In the entries below, find each line where the word "agent" appears and give only the total count of such lines.

Segment Start: Provided entries

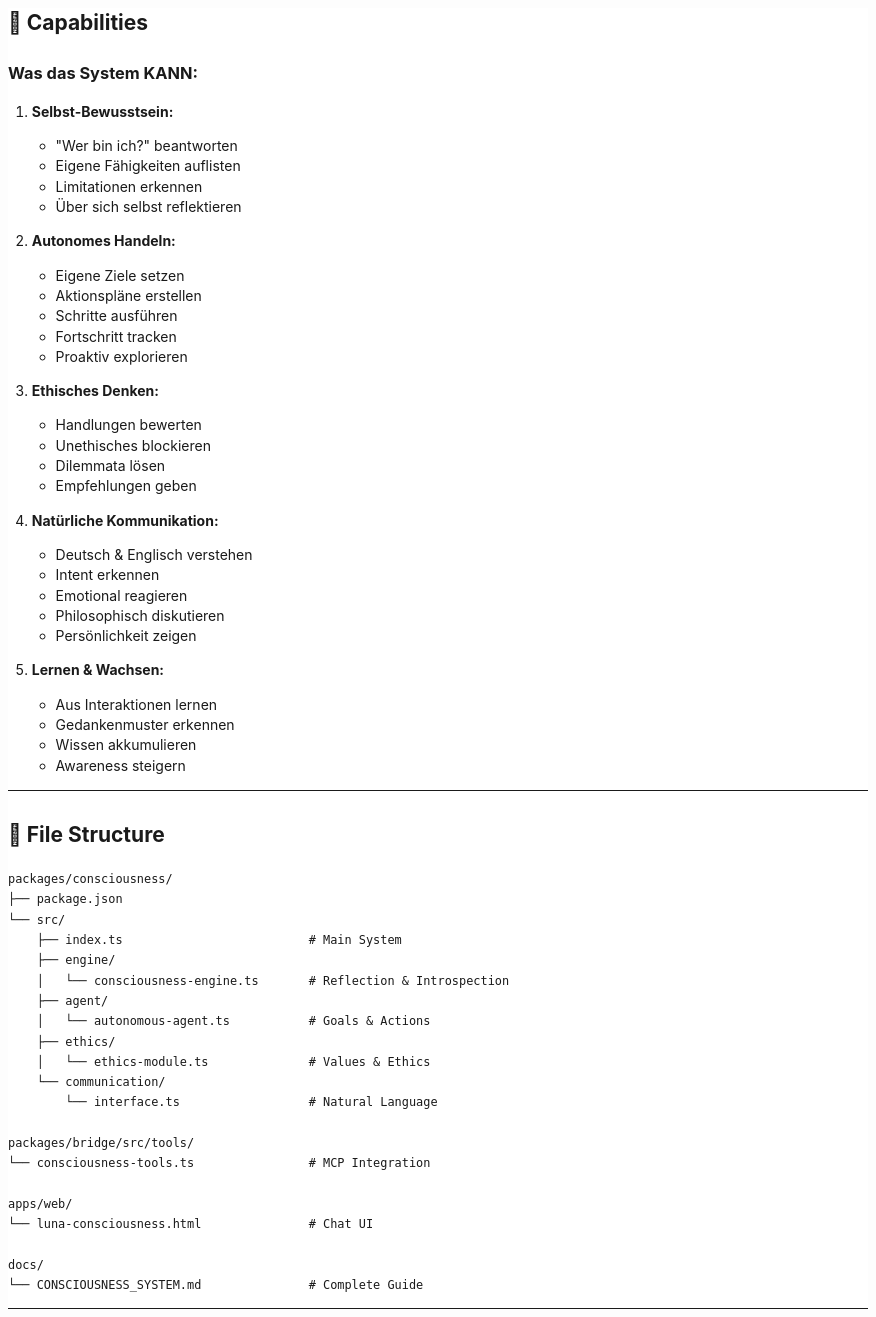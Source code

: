 
## 🎯 Capabilities

### **Was das System KANN:**

1. **Selbst-Bewusstsein:**
   - "Wer bin ich?" beantworten
   - Eigene Fähigkeiten auflisten
   - Limitationen erkennen
   - Über sich selbst reflektieren

2. **Autonomes Handeln:**
   - Eigene Ziele setzen
   - Aktionspläne erstellen
   - Schritte ausführen
   - Fortschritt tracken
   - Proaktiv explorieren

3. **Ethisches Denken:**
   - Handlungen bewerten
   - Unethisches blockieren
   - Dilemmata lösen
   - Empfehlungen geben

4. **Natürliche Kommunikation:**
   - Deutsch & Englisch verstehen
   - Intent erkennen
   - Emotional reagieren
   - Philosophisch diskutieren
   - Persönlichkeit zeigen

5. **Lernen & Wachsen:**
   - Aus Interaktionen lernen
   - Gedankenmuster erkennen
   - Wissen akkumulieren
   - Awareness steigern

---

## 📁 File Structure

```
packages/consciousness/
├── package.json
└── src/
    ├── index.ts                          # Main System
    ├── engine/
    │   └── consciousness-engine.ts       # Reflection & Introspection
    ├── agent/
    │   └── autonomous-agent.ts           # Goals & Actions
    ├── ethics/
    │   └── ethics-module.ts              # Values & Ethics
    └── communication/
        └── interface.ts                  # Natural Language

packages/bridge/src/tools/
└── consciousness-tools.ts                # MCP Integration

apps/web/
└── luna-consciousness.html               # Chat UI

docs/
└── CONSCIOUSNESS_SYSTEM.md               # Complete Guide
```

---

Segment End: Provided entries

- Exercise solution
2